> **EXERCISE BRIEF**
Where does the string "path" occur in the entries below? Copy every line where it does.

Records from a collection:
——

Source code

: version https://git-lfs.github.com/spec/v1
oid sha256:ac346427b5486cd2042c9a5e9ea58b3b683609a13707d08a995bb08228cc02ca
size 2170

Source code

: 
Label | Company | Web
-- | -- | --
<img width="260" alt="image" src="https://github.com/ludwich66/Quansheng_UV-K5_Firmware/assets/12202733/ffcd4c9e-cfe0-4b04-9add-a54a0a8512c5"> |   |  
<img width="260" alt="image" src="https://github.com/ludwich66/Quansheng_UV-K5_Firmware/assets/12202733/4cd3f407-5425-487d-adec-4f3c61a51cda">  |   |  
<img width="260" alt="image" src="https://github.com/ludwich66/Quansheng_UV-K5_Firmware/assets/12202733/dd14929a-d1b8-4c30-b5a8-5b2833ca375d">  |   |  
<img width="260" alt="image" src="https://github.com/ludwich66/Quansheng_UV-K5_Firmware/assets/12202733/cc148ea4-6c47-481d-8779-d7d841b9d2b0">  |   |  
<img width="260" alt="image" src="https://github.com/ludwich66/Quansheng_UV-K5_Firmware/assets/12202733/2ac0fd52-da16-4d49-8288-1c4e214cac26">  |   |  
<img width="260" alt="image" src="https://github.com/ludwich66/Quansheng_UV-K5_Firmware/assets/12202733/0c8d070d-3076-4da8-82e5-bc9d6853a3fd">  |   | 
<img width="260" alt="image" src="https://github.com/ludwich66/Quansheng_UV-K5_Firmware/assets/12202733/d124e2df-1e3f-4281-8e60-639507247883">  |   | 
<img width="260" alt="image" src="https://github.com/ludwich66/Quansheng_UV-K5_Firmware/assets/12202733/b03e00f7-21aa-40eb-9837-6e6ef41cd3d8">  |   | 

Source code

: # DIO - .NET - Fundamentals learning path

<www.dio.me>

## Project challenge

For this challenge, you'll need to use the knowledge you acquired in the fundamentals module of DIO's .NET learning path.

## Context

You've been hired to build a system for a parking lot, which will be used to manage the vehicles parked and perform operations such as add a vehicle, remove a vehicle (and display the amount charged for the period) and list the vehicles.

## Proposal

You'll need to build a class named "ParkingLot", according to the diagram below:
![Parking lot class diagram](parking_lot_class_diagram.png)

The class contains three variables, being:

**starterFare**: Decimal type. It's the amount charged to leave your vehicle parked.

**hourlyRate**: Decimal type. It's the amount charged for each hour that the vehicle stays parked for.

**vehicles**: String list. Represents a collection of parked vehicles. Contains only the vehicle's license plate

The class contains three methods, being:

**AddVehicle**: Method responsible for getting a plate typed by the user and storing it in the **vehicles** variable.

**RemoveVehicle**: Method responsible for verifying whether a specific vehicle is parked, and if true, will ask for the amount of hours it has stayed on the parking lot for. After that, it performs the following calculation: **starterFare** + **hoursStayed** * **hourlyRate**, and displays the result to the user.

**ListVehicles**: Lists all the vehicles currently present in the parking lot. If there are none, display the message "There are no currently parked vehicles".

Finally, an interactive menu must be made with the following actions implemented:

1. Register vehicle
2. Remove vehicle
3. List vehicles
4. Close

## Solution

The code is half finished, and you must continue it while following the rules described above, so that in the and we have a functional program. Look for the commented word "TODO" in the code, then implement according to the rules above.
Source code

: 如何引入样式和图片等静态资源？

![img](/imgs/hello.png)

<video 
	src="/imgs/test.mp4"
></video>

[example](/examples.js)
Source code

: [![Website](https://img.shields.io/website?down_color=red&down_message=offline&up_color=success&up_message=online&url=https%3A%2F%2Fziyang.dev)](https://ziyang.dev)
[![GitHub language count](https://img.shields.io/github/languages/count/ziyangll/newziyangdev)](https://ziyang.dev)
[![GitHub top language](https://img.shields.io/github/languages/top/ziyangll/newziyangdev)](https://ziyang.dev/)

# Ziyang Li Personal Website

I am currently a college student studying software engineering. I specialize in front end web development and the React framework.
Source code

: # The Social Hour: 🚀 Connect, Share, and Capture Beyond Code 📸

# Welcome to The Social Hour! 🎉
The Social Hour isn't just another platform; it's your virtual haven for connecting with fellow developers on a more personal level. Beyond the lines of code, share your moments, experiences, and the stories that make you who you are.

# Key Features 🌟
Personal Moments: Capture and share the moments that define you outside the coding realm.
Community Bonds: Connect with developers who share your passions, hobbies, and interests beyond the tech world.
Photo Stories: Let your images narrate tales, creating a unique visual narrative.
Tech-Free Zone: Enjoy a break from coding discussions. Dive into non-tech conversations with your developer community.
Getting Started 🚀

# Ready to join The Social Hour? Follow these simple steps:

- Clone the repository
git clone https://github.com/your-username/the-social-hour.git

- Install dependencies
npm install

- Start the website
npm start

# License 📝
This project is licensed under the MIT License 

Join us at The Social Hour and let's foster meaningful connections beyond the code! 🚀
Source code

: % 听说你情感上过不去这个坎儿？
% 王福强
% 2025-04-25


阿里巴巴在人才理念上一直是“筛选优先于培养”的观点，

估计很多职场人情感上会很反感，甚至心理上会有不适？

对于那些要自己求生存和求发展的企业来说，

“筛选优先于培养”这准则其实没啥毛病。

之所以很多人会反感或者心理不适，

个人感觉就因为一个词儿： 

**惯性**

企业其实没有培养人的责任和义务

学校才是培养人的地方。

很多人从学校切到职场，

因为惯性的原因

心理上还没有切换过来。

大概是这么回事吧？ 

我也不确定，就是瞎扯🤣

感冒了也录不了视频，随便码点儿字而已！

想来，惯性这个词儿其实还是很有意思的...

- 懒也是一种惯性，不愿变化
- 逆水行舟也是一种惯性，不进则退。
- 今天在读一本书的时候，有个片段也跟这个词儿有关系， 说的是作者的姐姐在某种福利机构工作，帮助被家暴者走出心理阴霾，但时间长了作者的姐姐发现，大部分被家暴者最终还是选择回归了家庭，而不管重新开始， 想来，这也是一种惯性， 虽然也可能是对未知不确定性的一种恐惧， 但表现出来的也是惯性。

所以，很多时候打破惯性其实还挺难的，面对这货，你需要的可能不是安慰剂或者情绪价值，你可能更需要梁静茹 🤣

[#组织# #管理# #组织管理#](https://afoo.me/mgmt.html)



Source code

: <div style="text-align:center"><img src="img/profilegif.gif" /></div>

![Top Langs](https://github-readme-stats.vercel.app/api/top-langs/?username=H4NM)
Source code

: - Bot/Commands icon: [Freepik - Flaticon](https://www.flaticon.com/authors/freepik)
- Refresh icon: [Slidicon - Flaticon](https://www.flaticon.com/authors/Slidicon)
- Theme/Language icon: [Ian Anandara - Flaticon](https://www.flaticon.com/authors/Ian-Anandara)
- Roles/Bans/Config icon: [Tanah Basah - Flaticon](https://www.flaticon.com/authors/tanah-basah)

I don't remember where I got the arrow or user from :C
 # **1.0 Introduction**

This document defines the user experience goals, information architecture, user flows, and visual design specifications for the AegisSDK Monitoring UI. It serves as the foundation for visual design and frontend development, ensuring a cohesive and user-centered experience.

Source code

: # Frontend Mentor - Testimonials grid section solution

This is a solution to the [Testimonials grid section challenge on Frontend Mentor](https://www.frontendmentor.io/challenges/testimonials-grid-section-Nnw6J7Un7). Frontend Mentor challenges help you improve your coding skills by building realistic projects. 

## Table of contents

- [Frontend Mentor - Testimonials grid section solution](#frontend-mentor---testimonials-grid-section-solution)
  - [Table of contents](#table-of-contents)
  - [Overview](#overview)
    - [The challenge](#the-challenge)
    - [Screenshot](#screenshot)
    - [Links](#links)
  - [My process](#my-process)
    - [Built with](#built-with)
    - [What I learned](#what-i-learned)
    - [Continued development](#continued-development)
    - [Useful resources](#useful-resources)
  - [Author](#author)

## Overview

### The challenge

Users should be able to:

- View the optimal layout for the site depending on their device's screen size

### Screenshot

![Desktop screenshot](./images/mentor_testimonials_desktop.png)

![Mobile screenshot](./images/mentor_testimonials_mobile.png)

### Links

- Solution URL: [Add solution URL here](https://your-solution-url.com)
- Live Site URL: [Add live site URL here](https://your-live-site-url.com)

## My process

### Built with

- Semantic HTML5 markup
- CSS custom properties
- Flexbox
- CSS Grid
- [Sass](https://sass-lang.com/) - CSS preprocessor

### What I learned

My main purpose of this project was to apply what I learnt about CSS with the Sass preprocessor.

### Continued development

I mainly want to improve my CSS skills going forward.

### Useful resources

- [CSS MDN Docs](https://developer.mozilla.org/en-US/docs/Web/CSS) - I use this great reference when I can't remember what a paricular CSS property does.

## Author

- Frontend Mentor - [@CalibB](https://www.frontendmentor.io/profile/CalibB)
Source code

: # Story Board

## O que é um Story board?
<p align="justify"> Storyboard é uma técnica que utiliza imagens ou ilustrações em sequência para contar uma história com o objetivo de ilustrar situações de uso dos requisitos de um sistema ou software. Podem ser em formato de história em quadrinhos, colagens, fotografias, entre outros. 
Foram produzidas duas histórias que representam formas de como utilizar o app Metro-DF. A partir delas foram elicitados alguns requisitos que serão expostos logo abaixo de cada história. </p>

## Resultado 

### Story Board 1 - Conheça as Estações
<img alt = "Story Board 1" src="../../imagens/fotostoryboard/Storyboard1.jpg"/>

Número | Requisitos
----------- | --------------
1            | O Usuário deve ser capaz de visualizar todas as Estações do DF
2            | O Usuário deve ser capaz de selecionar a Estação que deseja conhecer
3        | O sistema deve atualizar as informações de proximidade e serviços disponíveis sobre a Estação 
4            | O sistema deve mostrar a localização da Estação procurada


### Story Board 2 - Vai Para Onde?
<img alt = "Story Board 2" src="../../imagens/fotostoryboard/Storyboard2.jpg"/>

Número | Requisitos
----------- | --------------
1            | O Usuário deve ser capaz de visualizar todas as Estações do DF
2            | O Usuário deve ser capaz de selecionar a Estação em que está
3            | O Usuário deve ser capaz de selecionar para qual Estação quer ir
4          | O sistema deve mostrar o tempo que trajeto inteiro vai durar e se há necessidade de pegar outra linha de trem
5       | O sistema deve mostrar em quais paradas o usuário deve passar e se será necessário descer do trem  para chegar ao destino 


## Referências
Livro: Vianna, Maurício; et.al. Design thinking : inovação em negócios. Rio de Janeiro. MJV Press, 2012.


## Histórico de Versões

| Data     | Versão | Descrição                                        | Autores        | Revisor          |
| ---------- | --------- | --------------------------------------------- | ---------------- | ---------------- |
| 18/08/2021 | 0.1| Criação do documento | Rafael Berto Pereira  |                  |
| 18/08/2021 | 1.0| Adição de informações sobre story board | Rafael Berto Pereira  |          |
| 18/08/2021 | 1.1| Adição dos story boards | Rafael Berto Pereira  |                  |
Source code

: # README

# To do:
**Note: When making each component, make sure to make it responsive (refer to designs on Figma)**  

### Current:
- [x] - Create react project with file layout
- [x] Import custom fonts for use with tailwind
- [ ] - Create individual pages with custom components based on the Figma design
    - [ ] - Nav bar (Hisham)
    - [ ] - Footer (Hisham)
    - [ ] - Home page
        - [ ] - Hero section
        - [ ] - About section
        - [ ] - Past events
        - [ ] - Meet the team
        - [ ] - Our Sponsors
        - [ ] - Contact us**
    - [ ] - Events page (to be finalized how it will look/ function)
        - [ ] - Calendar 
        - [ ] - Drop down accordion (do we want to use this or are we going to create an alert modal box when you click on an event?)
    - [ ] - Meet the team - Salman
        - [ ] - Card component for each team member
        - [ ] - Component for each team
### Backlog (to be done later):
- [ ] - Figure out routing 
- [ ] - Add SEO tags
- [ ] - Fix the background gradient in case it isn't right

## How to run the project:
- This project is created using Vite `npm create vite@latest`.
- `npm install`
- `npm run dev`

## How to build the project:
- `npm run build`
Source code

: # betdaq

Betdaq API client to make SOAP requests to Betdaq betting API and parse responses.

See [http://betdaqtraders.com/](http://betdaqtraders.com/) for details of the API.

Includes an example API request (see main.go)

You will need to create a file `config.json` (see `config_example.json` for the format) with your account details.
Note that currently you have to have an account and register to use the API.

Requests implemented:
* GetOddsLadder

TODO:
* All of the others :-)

——

> **RESPONSE AREA**
: # DIO - .NET - Fundamentals learning path
For this challenge, you'll need to use the knowledge you acquired in the fundamentals module of DIO's .NET learning path.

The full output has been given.